● **Aim of the exercise**
Whenever a line in the records below holds the string "Category", copy it out.

● **Records shown**
================

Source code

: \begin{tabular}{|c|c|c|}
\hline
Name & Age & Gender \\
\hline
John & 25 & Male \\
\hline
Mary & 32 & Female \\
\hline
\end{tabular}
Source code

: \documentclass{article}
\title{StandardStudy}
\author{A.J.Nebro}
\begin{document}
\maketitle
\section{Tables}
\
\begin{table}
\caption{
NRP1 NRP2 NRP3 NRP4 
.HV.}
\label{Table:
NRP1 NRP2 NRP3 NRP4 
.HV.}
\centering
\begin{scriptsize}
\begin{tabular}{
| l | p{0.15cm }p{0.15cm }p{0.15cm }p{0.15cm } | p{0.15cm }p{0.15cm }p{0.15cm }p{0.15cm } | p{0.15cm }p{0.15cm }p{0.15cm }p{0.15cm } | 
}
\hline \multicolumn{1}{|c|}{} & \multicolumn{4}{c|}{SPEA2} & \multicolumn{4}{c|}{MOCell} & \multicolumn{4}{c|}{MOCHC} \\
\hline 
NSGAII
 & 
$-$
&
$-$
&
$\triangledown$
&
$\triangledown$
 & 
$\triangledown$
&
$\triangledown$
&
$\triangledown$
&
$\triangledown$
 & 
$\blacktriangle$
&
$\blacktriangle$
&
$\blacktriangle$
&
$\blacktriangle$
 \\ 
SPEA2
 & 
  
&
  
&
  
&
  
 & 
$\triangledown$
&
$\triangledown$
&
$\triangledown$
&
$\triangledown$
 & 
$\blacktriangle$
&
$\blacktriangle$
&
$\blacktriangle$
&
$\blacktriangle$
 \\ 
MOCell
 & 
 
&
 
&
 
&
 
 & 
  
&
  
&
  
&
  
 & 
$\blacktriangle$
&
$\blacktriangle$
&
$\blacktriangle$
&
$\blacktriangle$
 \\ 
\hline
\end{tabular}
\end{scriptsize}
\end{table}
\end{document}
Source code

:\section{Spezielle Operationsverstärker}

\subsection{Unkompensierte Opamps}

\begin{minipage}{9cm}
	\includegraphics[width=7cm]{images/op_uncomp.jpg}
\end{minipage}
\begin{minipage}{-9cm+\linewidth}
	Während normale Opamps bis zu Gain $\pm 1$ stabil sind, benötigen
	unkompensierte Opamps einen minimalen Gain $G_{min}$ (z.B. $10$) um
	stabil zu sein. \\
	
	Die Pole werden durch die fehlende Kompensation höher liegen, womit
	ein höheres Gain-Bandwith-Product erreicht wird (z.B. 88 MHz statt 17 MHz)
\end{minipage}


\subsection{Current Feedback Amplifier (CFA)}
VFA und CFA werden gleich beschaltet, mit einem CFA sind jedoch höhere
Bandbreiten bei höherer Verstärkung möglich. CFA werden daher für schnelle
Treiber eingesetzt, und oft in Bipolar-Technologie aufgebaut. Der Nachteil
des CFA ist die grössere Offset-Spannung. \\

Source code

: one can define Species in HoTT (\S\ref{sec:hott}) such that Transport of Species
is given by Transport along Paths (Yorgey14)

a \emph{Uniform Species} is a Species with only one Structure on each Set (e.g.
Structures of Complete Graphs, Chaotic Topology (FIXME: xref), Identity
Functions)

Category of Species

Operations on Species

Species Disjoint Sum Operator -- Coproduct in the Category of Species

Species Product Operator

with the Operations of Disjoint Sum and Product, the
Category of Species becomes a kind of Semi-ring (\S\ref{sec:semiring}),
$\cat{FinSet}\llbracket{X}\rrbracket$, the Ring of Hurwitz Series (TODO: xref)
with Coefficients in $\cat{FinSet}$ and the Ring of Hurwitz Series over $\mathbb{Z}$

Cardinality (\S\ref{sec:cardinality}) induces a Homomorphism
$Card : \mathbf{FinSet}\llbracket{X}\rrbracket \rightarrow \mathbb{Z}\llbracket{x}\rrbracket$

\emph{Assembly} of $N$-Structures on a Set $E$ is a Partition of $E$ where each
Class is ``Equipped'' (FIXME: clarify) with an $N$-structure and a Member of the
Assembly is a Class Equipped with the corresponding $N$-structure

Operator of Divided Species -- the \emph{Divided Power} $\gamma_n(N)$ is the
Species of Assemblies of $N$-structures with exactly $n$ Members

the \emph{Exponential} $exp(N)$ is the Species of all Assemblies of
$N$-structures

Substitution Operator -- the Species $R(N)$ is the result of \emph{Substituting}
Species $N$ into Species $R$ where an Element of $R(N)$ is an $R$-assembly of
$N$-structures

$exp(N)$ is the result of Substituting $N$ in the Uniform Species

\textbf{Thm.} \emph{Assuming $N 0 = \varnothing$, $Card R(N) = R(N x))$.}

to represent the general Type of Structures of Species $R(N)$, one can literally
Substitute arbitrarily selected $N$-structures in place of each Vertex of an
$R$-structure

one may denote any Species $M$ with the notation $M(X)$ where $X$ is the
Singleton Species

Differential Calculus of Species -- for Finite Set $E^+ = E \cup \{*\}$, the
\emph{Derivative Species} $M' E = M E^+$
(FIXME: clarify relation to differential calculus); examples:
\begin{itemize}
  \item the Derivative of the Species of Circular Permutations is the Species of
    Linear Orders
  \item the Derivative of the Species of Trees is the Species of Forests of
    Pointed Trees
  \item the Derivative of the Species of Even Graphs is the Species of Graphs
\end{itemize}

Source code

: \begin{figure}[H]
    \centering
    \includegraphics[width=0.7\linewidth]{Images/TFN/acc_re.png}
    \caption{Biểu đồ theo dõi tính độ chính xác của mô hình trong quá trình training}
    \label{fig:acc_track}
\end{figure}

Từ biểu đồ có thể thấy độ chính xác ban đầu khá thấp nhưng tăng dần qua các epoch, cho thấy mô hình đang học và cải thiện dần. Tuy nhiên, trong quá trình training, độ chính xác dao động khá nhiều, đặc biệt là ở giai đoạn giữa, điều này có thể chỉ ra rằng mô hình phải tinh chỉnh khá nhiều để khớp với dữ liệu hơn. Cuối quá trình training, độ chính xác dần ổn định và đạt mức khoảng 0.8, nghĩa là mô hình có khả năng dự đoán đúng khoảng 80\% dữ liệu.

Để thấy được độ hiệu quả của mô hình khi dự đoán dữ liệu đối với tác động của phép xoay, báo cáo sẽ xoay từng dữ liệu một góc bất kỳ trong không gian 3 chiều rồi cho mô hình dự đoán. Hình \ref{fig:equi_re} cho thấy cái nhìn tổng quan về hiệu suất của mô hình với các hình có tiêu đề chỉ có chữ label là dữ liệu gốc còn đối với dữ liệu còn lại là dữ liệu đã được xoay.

================

● **Task output**
Category of Species
Species Disjoint Sum Operator -- Coproduct in the Category of Species
Category of Species becomes a kind of Semi-ring (\S\ref{sec:semiring}),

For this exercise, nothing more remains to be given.